I hate beginnings. Or rather, I hate messy beginnings. I do like, however, a neat starting point: a new year, a birthday, even a Monday is better than nothing. However, waiting for a neat starting point usually means for me never starting at all. Those key days when it makes sense to get started are also days when life is busy and filled with action. Reflection often starts a few days later and by then, the opportunity is missed.
Today, I started a new journal. A different kind to the writing I do here. It is offline. Whilst I already have an offline, old-school paper notebook journal, I rarely write in it. It just isn’t convenient for me to sit and write by hand, romantic as that notion is.
As part of Apple’s 5 year App Store birthday celebrations, I picked up Day One for free. It is available and syncs between our iMac, my iPad and iPhone and importantly it is pretty to look at. Well, maybe sleek is a better word. In any case, the fact that it is aesthetically pleasing makes it much more likely that I will want to access it regularly (dare I say it, daily?).
Writing offline is a new experience and it makes me realise how much of a show-off I am (it feel VERY strange to write knowing no-one will read it – apparently, I love an audience.
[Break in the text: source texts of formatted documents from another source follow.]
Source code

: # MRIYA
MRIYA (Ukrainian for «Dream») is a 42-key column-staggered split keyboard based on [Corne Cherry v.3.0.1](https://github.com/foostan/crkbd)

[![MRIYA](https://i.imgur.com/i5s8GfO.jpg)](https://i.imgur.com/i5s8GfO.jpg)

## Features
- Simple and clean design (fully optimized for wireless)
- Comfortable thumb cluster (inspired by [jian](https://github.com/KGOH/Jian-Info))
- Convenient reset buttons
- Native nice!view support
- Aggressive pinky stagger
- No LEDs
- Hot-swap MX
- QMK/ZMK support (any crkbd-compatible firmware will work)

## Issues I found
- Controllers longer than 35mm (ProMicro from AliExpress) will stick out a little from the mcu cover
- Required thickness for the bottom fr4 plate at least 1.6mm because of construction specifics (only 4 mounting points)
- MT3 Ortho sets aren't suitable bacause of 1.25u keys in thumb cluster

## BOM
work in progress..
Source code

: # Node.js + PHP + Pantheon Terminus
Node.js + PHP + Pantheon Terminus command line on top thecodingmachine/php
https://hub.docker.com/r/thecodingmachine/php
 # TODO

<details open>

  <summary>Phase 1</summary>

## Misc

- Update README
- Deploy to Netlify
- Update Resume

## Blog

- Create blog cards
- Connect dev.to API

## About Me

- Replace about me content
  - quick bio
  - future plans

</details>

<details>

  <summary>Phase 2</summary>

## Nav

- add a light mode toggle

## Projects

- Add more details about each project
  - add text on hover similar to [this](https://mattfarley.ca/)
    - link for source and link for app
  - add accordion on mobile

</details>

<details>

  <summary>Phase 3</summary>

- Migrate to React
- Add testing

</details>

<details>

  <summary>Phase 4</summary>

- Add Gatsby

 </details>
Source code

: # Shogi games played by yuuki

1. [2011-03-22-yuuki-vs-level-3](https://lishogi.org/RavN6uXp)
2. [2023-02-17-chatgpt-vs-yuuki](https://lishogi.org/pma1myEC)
So why am I bothering to write offline in a personal journal if it feels so strange, so private?
Writing privately has a big advantage that write here does not allow: I do not have to censor or edit my thoughts. I can write freely. However, I do not intend to use my personal offline diary as a place to vent whatever petty grievance I have with the world on any given day. Whilst that could serve a useful, fleeting purpose, it would not serve any long term purpose. Instead, I want to build a journal that is more than a list of events, more than a angry rant, more than a carefully edited version of my life. As I have to be increasingly careful about what I write about online with my fledgling teaching career, it will feel good to be able to write honestly and opening without fear of inadvertent exposure to pupil inquisition.
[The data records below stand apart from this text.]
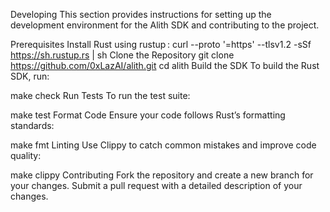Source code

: Developing
This section provides instructions for setting up the development environment for the Alith SDK and contributing to the project.

Prerequisites
Install Rust using rustup :
curl --proto '=https' --tlsv1.2 -sSf https://sh.rustup.rs | sh
Clone the Repository
git clone https://github.com/0xLazAI/alith.git
cd alith
Build the SDK
To build the Rust SDK, run:

make check
Run Tests
To run the test suite:

make test
Format Code
Ensure your code follows Rust’s formatting standards:

make fmt
Linting
Use Clippy to catch common mistakes and improve code quality:

make clippy
Contributing
Fork the repository and create a new branch for your changes.
Submit a pull request with a detailed description of your changes.
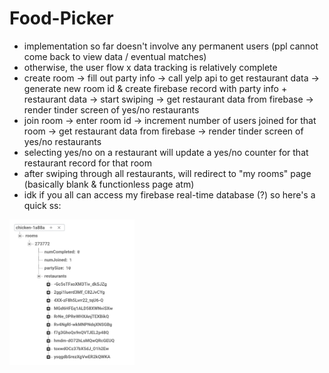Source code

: # Food-Picker

- implementation so far doesn't involve any permanent users (ppl cannot come back to view data / eventual matches)
- otherwise, the user flow x data tracking is relatively complete 
- create room -> fill out party info -> call yelp api to get restaurant data -> generate new room id & create firebase record with party info + restaurant data -> start swiping -> get restaurant data from firebase -> render tinder screen of yes/no restaurants
- join room -> enter room id -> increment number of users joined for that room -> get restaurant data from firebase -> render tinder screen of yes/no restaurants
- selecting yes/no on a restaurant will update a yes/no counter for that restaurant record for that room
- after swiping through all restaurants, will redirect to "my rooms" page (basically blank & functionless page atm)
- idk if you all can access my firebase real-time database (?) so here's a quick ss: 
<img src="assets/Screen Shot 2020-06-08 at 12.50.54 AM.png" width=200>

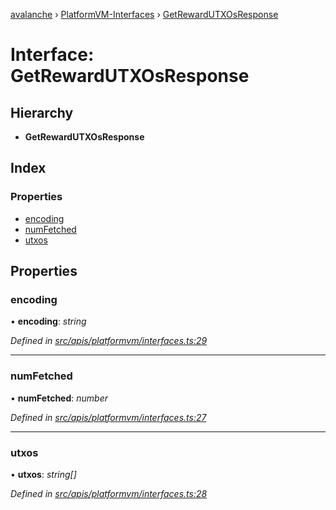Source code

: [avalanche](../README.md) › [PlatformVM-Interfaces](../modules/platformvm_interfaces.md) › [GetRewardUTXOsResponse](platformvm_interfaces.getrewardutxosresponse.md)

# Interface: GetRewardUTXOsResponse

## Hierarchy

* **GetRewardUTXOsResponse**

## Index

### Properties

* [encoding](platformvm_interfaces.getrewardutxosresponse.md#encoding)
* [numFetched](platformvm_interfaces.getrewardutxosresponse.md#numfetched)
* [utxos](platformvm_interfaces.getrewardutxosresponse.md#utxos)

## Properties

###  encoding

• **encoding**: *string*

*Defined in [src/apis/platformvm/interfaces.ts:29](https://github.com/ava-labs/avalanchejs/blob/5511161/src/apis/platformvm/interfaces.ts#L29)*

___

###  numFetched

• **numFetched**: *number*

*Defined in [src/apis/platformvm/interfaces.ts:27](https://github.com/ava-labs/avalanchejs/blob/5511161/src/apis/platformvm/interfaces.ts#L27)*

___

###  utxos

• **utxos**: *string[]*

*Defined in [src/apis/platformvm/interfaces.ts:28](https://github.com/ava-labs/avalanchejs/blob/5511161/src/apis/platformvm/interfaces.ts#L28)*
I want to create a piece of writing which will help me be a better writer (perhaps a better teacher) without having to think about why I am writing and who might be reading. Whilst I have already admitting to loving an audience, the audience I love also inhibits me from writing what I want. I can write without being accused of being banal. Because that is what I really fear: being banal
I have started today. Not a Monday, a birthday or a start of anything. I have started with an entry which is a little bit of reflection on diary writing, a little bit of what is on my mind today. I really hope I can keep writing every day about the things that matter to me. This is my first step from being a sometime blogger to an always diarist.